Asset Priority rating
When setting up your Nanitor instance, you need to perform a risk assessment of your assets to assign static priority ratings to each asset. The success of Nanitor’s priority rating system depends on priority ratings being assigned appropriately to your assets.
By default, each asset’s priority rating is set based on its assigned benchmark. On a clean install, every benchmark will assign a 5/5/5 (Confidentiality/Integrity/Availability) priority rating, but this should be changed for each benchmark under Organization Management → Settings → Benchmarks, to match the organization’s security requirements.
Priority ratings can also be overridden for certain asset labels under Organization Management → Labels. It is highly encouraged to customize each label to suit the organization's security requirements.
or for individual assets on the asset detail page:
Creating asset labels for different security requirements and setting priority rating overrides on them is the recommended approach. For more discussion on this see Labeling best practices article.
When an asset has multiple labels, it will be assigned the highest priority rating of its labels in each category, unless it has asset-level overrides.
Dynamic asset priority rating
Dynamic asset priority ratings as calculated as the static priority rating modified by four priority elevators, factors that raise or lower the priority rating:
- If the asset shares a domain with another asset that has a higher static priority rating in any of the three categories, the dynamic priority rating in that category is adjusted upward by 20% of the difference between the two. For instance, if an asset has a static Confidentiality priority rating of 5, and it shares a domain with another asset with a static Confidentiality priority rating of 10, then the first asset’s dynamic Confidentiality priority rating will be adjusted upwards by (10 - 5) * 0.2, or 1, going from 5 to 6.
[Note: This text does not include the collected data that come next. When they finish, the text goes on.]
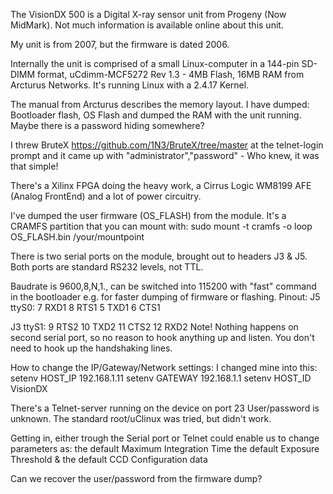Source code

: The VisionDX 500 is a Digital X-ray sensor unit from Progeny (Now MidMark).
Not much information is available online about this unit.

My unit is from 2007, but the firmware is dated 2006.

Internally the unit is comprised of a small Linux-computer in a 144-pin SD-DIMM format, uCdimm-MCF5272 Rev 1.3 - 4MB Flash, 16MB RAM from Arcturus Networks.
It's running Linux with a 2.4.17 Kernel.

The manual from Arcturus describes the memory layout. I have dumped:
Bootloader flash, OS Flash and dumped the RAM with the unit running.
Maybe there is a password hiding somewhere?

I threw BruteX https://github.com/1N3/BruteX/tree/master at the telnet-login prompt and it came up with "administrator","password" - Who knew, it was that simple!

There's a Xilinx FPGA doing the heavy work, a Cirrus Logic WM8199 AFE (Analog FrontEnd) and a lot of power circuitry.

I've dumped the user firmware (OS_FLASH) from the module. It's a CRAMFS partition that you can mount with:
sudo mount -t cramfs -o loop OS_FLASH.bin /your/mountpoint

There is two serial ports on the module, brought out to headers J3 & J5.
Both ports are standard RS232 levels, not TTL.

Baudrate is 9600,8,N,1., can be switched into 115200 with "fast" command in the bootloader e.g. for faster dumping of firmware or flashing.
Pinout:
J5 ttyS0:
7	RXD1
8	RTS1
5	TXD1
6	CTS1

J3 ttyS1:
9	RTS2
10	TXD2
11	CTS2
12	RXD2
Note! Nothing happens on second serial port, so no reason to hook anything up and listen.
You don't need to hook up the handshaking lines.


How to change the IP/Gateway/Network settings:
I changed mine into this:
setenv HOST_IP 192.168.1.11
setenv GATEWAY 192.168.1.1
setenv HOST_ID VisionDX


There's a Telnet-server running on the device on port 23
User/password is unknown. The standard root/uClinux was tried, but didn't work.


Getting in, either trough the Serial port or Telnet could enable us to change parameters as:
the default Maximum Integration Time
the default Exposure Threshold
& the default CCD Configuration data

Can we recover the user/password from the firmware dump?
- If the asset shares a user with another asset that has a higher static priority rating in any of the three categories, the dynamic priority rating in that category is adjusted upward by 30% of the difference between the two. For instance, if an asset has a static Integrity priority rating of 5, and it shares a user with another asset with a static Integrity priority rating of 10, then the first asset’s dynamic Integrity priority rating will be adjusted upwards by (10 - 5) * 0.3, or 1.5, going from 5 to 6.5.
- If the asset shares a subnet with another asset that has a higher static priority rating in any of the three categories, the dynamic priority rating in that category is adjusted upward by 10% of the difference between the two. For instance, if an asset has a static Availability priority rating of 5, and it shares a subnet with another asset with a static Availability priority rating of 10, then the first asset’s dynamic Availability priority rating will be adjusted upwards by (10 - 5) * 0.1, or 0.5, going from 5 to 5.5.
When multiple of the elevators combine, treat each elevator as a multiplier on the gap between the asset’s static priority rating and the highest static priority rating. The domain elevator multiplies the gap by 0.8, the user elevator multiplies the gap by 0.7, and the subnet elevator multiplies it by 0.9. Thus, if asset A with a static Confidentiality priority rating of 5 shares all three with a neighboring asset B with a static Confidentiality priority rating of 10, the gap between the two (10 - 5) will be multiplied by 0.8 * 0.7 * 0.9, or 0.504, resulting in a gap of 2.52, and this is then subtracted from the highest-priority neighbor’s static confidentiality priority of 10 and rounded, resulting in a dynamic Confidentiality priority rating of 7.5.
It’s a little more complicated when the highest-priority domain neighbor, the highest-priority user neighbor, and the highest-priority subnet neighbor are different assets with different static priority ratings. For example, if assets A and B share the same user and subnet but not the same domain, and the highest-priority asset sharing a domain with A is asset C with a static Confidentiality priority rating of 7.5, the domain elevator’s impact will be halved in comparison because the gap between 5 and 7.5 is smaller by half. This will effectively mean the domain elevator’s multiplier becomes 0.9 instead of 0.8 (reduces the gap by 10% instead of 20%), and the priority rating instead becomes 10 - (10 - 5) * 0.9 * 0.7 * 0.9 = 7.2.